**REQUIREMENT:** Among the entries below, tally each line containing "mathcal"; respond with the total only.

Stored data entries:
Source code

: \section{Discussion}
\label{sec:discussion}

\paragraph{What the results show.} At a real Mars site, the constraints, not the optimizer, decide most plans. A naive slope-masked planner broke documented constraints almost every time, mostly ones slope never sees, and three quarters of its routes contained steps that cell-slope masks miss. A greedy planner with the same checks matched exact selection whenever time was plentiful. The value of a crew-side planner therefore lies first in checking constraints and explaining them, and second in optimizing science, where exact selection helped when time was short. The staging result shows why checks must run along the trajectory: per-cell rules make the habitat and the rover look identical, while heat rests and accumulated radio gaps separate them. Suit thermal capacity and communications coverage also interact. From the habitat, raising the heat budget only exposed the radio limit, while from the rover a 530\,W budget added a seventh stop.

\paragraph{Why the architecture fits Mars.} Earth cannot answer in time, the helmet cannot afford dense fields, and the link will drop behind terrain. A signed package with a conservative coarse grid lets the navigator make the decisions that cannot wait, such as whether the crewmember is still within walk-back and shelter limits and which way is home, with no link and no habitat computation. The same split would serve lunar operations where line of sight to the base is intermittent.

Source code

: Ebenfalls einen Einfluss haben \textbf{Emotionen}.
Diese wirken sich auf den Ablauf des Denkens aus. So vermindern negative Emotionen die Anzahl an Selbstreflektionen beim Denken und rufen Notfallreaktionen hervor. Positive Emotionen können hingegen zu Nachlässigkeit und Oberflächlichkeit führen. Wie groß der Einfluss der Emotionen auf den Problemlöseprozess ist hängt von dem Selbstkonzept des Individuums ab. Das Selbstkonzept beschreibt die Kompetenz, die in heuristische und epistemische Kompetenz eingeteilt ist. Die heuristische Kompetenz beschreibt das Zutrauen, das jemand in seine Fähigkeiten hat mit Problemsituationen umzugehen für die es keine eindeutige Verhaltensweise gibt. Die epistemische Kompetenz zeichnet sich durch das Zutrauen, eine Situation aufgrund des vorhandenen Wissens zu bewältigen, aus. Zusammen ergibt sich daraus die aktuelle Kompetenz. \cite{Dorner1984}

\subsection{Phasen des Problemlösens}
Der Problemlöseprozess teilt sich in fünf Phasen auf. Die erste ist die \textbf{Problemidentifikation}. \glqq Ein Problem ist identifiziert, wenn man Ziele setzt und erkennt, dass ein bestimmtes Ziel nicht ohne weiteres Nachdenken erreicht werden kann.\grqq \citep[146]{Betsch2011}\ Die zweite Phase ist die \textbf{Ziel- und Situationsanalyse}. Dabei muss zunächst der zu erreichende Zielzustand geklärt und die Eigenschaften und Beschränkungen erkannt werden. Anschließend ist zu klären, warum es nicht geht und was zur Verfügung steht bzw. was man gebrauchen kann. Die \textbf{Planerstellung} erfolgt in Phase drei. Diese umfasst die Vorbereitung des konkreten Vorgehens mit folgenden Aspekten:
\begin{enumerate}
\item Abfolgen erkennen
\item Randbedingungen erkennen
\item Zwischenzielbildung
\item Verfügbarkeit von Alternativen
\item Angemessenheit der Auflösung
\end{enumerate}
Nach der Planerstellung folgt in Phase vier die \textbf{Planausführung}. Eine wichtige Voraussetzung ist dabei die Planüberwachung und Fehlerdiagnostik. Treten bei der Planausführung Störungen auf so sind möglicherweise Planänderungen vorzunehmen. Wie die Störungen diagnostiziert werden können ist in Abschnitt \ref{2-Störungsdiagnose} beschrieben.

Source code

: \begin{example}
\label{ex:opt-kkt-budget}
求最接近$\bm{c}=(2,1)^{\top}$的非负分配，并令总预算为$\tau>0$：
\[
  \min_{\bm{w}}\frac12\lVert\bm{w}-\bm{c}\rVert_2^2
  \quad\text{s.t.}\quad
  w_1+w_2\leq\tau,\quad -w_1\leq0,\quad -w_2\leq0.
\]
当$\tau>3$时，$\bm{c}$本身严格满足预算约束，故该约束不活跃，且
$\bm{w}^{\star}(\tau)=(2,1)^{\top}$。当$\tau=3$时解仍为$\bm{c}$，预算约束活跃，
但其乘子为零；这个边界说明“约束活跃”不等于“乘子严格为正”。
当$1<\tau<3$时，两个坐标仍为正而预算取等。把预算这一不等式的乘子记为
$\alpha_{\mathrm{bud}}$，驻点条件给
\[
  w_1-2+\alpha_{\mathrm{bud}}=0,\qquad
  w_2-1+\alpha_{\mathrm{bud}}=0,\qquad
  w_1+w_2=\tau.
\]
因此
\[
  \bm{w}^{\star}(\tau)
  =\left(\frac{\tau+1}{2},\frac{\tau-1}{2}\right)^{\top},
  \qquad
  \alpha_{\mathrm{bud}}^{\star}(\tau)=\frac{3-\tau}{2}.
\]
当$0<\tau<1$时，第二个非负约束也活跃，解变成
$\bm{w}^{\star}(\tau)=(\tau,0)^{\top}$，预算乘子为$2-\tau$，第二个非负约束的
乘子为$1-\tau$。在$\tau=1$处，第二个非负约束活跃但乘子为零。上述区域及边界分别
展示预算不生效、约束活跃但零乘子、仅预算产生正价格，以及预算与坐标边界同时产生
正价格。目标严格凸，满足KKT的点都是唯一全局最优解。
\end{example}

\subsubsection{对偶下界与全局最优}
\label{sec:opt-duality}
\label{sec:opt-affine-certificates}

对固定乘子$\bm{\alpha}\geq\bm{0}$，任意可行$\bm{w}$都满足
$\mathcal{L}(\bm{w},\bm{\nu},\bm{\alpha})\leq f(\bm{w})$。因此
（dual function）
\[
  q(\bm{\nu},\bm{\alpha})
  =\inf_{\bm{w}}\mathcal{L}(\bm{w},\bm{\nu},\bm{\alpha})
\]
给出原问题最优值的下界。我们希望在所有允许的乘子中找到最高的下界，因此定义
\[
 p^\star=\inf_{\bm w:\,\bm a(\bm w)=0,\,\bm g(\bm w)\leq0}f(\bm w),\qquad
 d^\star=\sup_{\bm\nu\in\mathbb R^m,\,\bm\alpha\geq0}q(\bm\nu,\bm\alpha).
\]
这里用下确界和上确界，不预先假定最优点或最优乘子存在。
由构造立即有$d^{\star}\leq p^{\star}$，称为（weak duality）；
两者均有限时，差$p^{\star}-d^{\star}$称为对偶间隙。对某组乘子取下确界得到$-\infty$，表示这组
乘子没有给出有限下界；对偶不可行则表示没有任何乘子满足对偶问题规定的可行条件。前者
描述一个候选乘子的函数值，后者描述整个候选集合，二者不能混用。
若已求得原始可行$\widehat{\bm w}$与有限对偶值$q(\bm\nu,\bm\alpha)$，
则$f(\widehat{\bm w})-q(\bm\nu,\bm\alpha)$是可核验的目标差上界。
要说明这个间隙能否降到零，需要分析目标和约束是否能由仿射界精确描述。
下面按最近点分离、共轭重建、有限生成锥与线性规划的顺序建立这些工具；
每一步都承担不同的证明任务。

**ANSWER TO THIS TASK:** 2